Are they not pushing hard enough? even then who could afford lee's burberry at non-sales prices. i know i want some of it when they hit the discount stores.
Maybe they are doing it in Asia but in the western world? No.
And Burberry has that advantage that it’s a brand that can be worn by people under contracts. It’s not a direct competitor.

I’m saying something stupid but if we see within two weeks photos of Kendall Jenner and Hailey Bieber wearing Burberry trenches, it will generate conversation at least on fashion accounts on IG. It’s already something.

They did great at the MET but how does it translate to real life?

Tisci dressed some people: Kim, Carine…etc. But so far it seems like Burberry only exist through the show, stores opening and the campaigns on social media. Beautiful campaigns btw but with people that the general public or even a random fashion fan won’t recognize.
 
Are they not pushing hard enough? even then who could afford lee's burberry at non-sales prices. i know i want some of it when they hit the discount stores.

Check out jomashop they have a lot of Daniel Lee runway ~70-80% off North American prices and ~80-95% off Tisci era and they ship everywhere.

Deleting this post in 24 hours to gatekeep lol.
 
the thing is the so called cool people influencers know its not cool to wear it unless they are paid for it there is so much out there to choose form or align yourself with image and business wise .

same issue with Ferragamo not hype enough to buy it with own money like the girls do with Alaia or the row etc
 
I don’t think Burberry would survive another change of logo and direction if they’d fire Lee so, at least for now, he’s staying with renewed contract for probably next 3-5 years.

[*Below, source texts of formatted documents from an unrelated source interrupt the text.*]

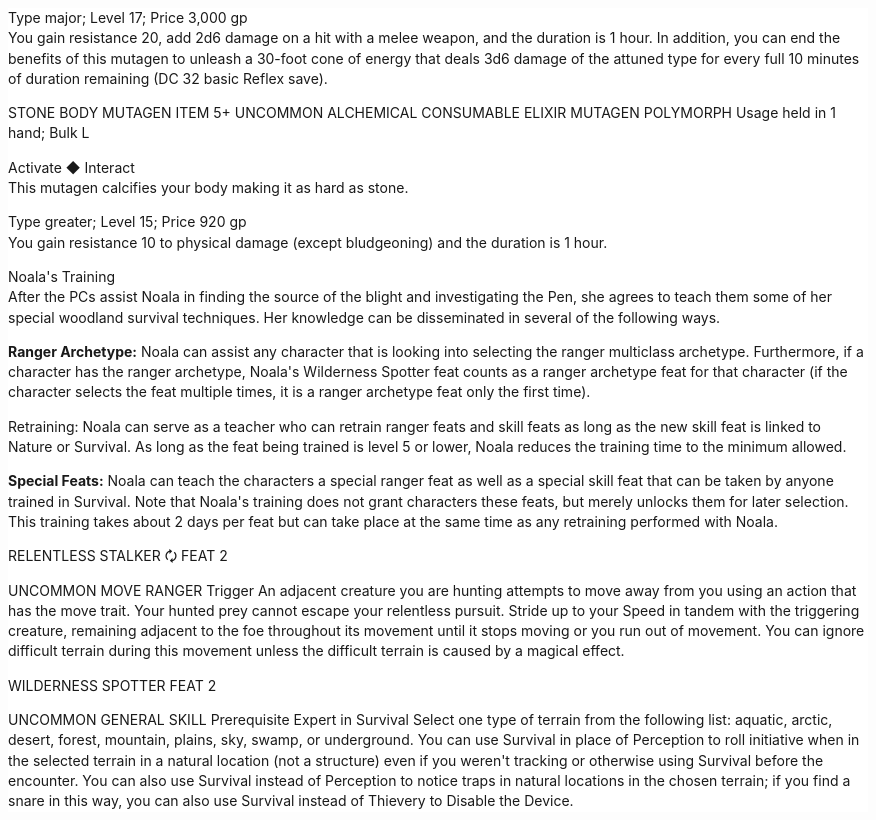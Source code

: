 Type major; Level 17; Price 3,000 gp  
You gain resistance 20, add 2d6 damage on a hit with a melee weapon, and the duration is 1 hour. In addition, you can end the benefits of this mutagen to unleash a 30-foot cone of energy that deals 3d6 damage of the attuned type for every full 10 minutes of duration remaining (DC 32 basic Reflex save).

STONE BODY MUTAGEN                ITEM 5+
UNCOMMON  ALCHEMICAL  CONSUMABLE  ELIXIR  MUTAGEN  POLYMORPH
Usage held in 1 hand; Bulk L

Activate ◆ Interact  
This mutagen calcifies your body making it as hard as stone.

Type greater; Level 15; Price 920 gp  
You gain resistance 10 to physical damage (except bludgeoning) and the duration is 1 hour.

Noala's Training  
After the PCs assist Noala in finding the source of the blight and investigating the Pen, she agrees to teach them some of her special woodland survival techniques. Her knowledge can be disseminated in several of the following ways.

**Ranger Archetype:** Noala can assist any character that is looking into selecting the ranger multiclass archetype. Furthermore, if a character has the ranger archetype, Noala's Wilderness Spotter feat counts as a ranger archetype feat for that character (if the character selects the feat multiple times, it is a ranger archetype feat only the first time).

Retraining: Noala can serve as a teacher who can retrain ranger feats and skill feats as long as the new skill feat is linked to Nature or Survival. As long as the feat being trained is level 5 or lower, Noala reduces the training time to the minimum allowed.

**Special Feats:** Noala can teach the characters a special ranger feat as well as a special skill feat that can be taken by anyone trained in Survival. Note that Noala's training does not grant characters these feats, but merely unlocks them for later selection. This training takes about 2 days per feat but can take place at the same time as any retraining performed with Noala.

RELENTLESS STALKER 🗘                                    FEAT 2

UNCOMMON      MOVE      RANGER
Trigger An adjacent creature you are hunting attempts to move away from you using an action that has the move trait.
Your hunted prey cannot escape your relentless pursuit. Stride up to your Speed in tandem with the triggering creature, remaining adjacent to the foe throughout its movement until it stops moving or you run out of movement. You can ignore difficult terrain during this movement unless the difficult terrain is caused by a magical effect.

WILDERNESS SPOTTER FEAT 2

UNCOMMON   GENERAL   SKILL
Prerequisite Expert in Survival
Select one type of terrain from the following list: aquatic, arctic, desert, forest, mountain, plains, sky, swamp, or underground. You can use Survival in place of Perception to roll initiative when in the selected terrain in a natural location (not a structure) even if you weren't tracking or otherwise using Survival before the encounter. You can also use Survival instead of Perception to notice traps in natural locations in the chosen terrain; if you find a snare in this way, you can also use Survival instead of Thievery to Disable the Device.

I hope they’ll finally find a good place on the market because I like the design and quality of products like trenches etc. It’s old and quintessentially British brand and it deserves to strive!
 
That's scarcity game in the article is a joke, right ?
Having to send a bag - a Burberry bag, not a special order Hermès - from Europe to LA just because you have no inventory in North America tells more about you failing your operations than your desirability.
Can they really complain of not selling if they have nothing, or not the right thing, or not the right amount to sell ?
That's peak absurdity of fake scarcity.